* [The input]
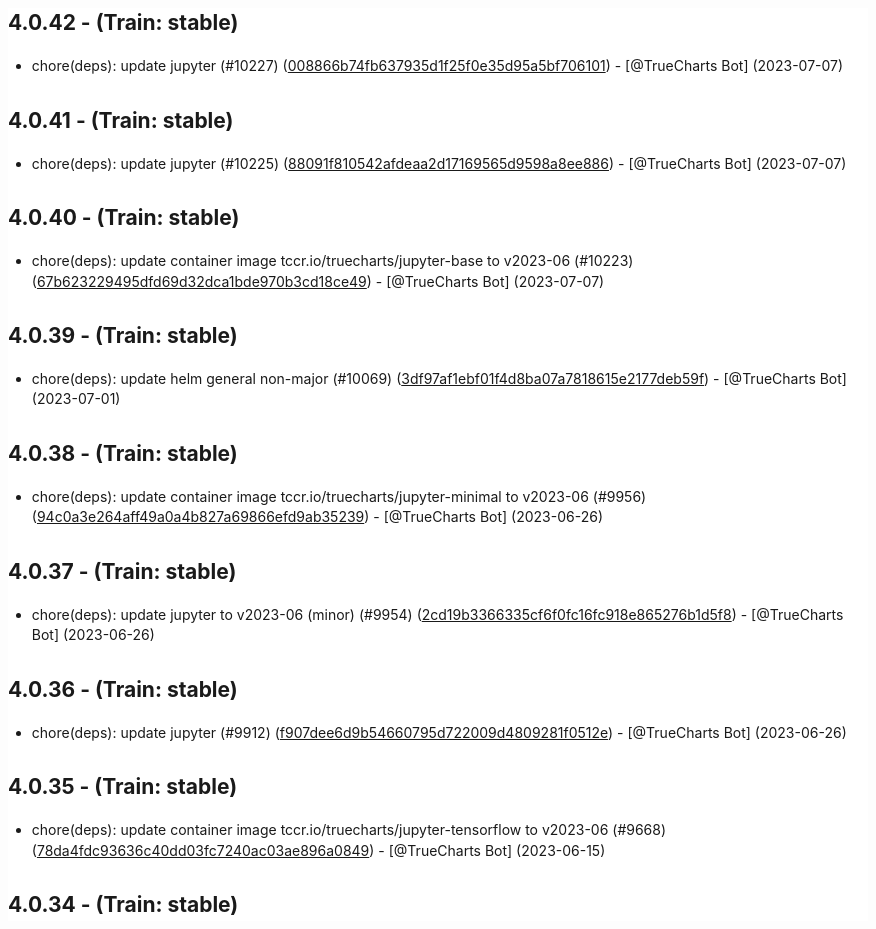 ## 4.0.42 - (Train: stable)

- chore(deps): update jupyter (#10227) ([008866b74fb637935d1f25f0e35d95a5bf706101](https://github.com/truecharts/charts/commit/008866b74fb637935d1f25f0e35d95a5bf706101)) - [@TrueCharts Bot] (2023-07-07)

## 4.0.41 - (Train: stable)

- chore(deps): update jupyter (#10225) ([88091f810542afdeaa2d17169565d9598a8ee886](https://github.com/truecharts/charts/commit/88091f810542afdeaa2d17169565d9598a8ee886)) - [@TrueCharts Bot] (2023-07-07)

## 4.0.40 - (Train: stable)

- chore(deps): update container image tccr.io/truecharts/jupyter-base to v2023-06 (#10223) ([67b623229495dfd69d32dca1bde970b3cd18ce49](https://github.com/truecharts/charts/commit/67b623229495dfd69d32dca1bde970b3cd18ce49)) - [@TrueCharts Bot] (2023-07-07)

## 4.0.39 - (Train: stable)

- chore(deps): update helm general non-major (#10069) ([3df97af1ebf01f4d8ba07a7818615e2177deb59f](https://github.com/truecharts/charts/commit/3df97af1ebf01f4d8ba07a7818615e2177deb59f)) - [@TrueCharts Bot] (2023-07-01)

## 4.0.38 - (Train: stable)

- chore(deps): update container image tccr.io/truecharts/jupyter-minimal to v2023-06 (#9956) ([94c0a3e264aff49a0a4b827a69866efd9ab35239](https://github.com/truecharts/charts/commit/94c0a3e264aff49a0a4b827a69866efd9ab35239)) - [@TrueCharts Bot] (2023-06-26)

## 4.0.37 - (Train: stable)

- chore(deps): update jupyter to v2023-06 (minor) (#9954) ([2cd19b3366335cf6f0fc16fc918e865276b1d5f8](https://github.com/truecharts/charts/commit/2cd19b3366335cf6f0fc16fc918e865276b1d5f8)) - [@TrueCharts Bot] (2023-06-26)

## 4.0.36 - (Train: stable)

- chore(deps): update jupyter (#9912) ([f907dee6d9b54660795d722009d4809281f0512e](https://github.com/truecharts/charts/commit/f907dee6d9b54660795d722009d4809281f0512e)) - [@TrueCharts Bot] (2023-06-26)

## 4.0.35 - (Train: stable)

- chore(deps): update container image tccr.io/truecharts/jupyter-tensorflow to v2023-06 (#9668) ([78da4fdc93636c40dd03fc7240ac03ae896a0849](https://github.com/truecharts/charts/commit/78da4fdc93636c40dd03fc7240ac03ae896a0849)) - [@TrueCharts Bot] (2023-06-15)

## 4.0.34 - (Train: stable)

* [What you will do] What you return must match the data above exactly, with no images included.

* [Exercise result]
 ## 4.0.42 - (Train: stable)

- chore(deps): update jupyter (#10227) ([008866b74fb637935d1f25f0e35d95a5bf706101](https://github.com/truecharts/charts/commit/008866b74fb637935d1f25f0e35d95a5bf706101)) - [@TrueCharts Bot] (2023-07-07)

## 4.0.41 - (Train: stable)

- chore(deps): update jupyter (#10225) ([88091f810542afdeaa2d17169565d9598a8ee886](https://github.com/truecharts/charts/commit/88091f810542afdeaa2d17169565d9598a8ee886)) - [@TrueCharts Bot] (2023-07-07)

## 4.0.40 - (Train: stable)

- chore(deps): update container image tccr.io/truecharts/jupyter-base to v2023-06 (#10223) ([67b623229495dfd69d32dca1bde970b3cd18ce49](https://github.com/truecharts/charts/commit/67b623229495dfd69d32dca1bde970b3cd18ce49)) - [@TrueCharts Bot] (2023-07-07)

## 4.0.39 - (Train: stable)

- chore(deps): update helm general non-major (#10069) ([3df97af1ebf01f4d8ba07a7818615e2177deb59f](https://github.com/truecharts/charts/commit/3df97af1ebf01f4d8ba07a7818615e2177deb59f)) - [@TrueCharts Bot] (2023-07-01)

## 4.0.38 - (Train: stable)

- chore(deps): update container image tccr.io/truecharts/jupyter-minimal to v2023-06 (#9956) ([94c0a3e264aff49a0a4b827a69866efd9ab35239](https://github.com/truecharts/charts/commit/94c0a3e264aff49a0a4b827a69866efd9ab35239)) - [@TrueCharts Bot] (2023-06-26)

## 4.0.37 - (Train: stable)

- chore(deps): update jupyter to v2023-06 (minor) (#9954) ([2cd19b3366335cf6f0fc16fc918e865276b1d5f8](https://github.com/truecharts/charts/commit/2cd19b3366335cf6f0fc16fc918e865276b1d5f8)) - [@TrueCharts Bot] (2023-06-26)

## 4.0.36 - (Train: stable)

- chore(deps): update jupyter (#9912) ([f907dee6d9b54660795d722009d4809281f0512e](https://github.com/truecharts/charts/commit/f907dee6d9b54660795d722009d4809281f0512e)) - [@TrueCharts Bot] (2023-06-26)

## 4.0.35 - (Train: stable)

- chore(deps): update container image tccr.io/truecharts/jupyter-tensorflow to v2023-06 (#9668) ([78da4fdc93636c40dd03fc7240ac03ae896a0849](https://github.com/truecharts/charts/commit/78da4fdc93636c40dd03fc7240ac03ae896a0849)) - [@TrueCharts Bot] (2023-06-15)

## 4.0.34 - (Train: stable)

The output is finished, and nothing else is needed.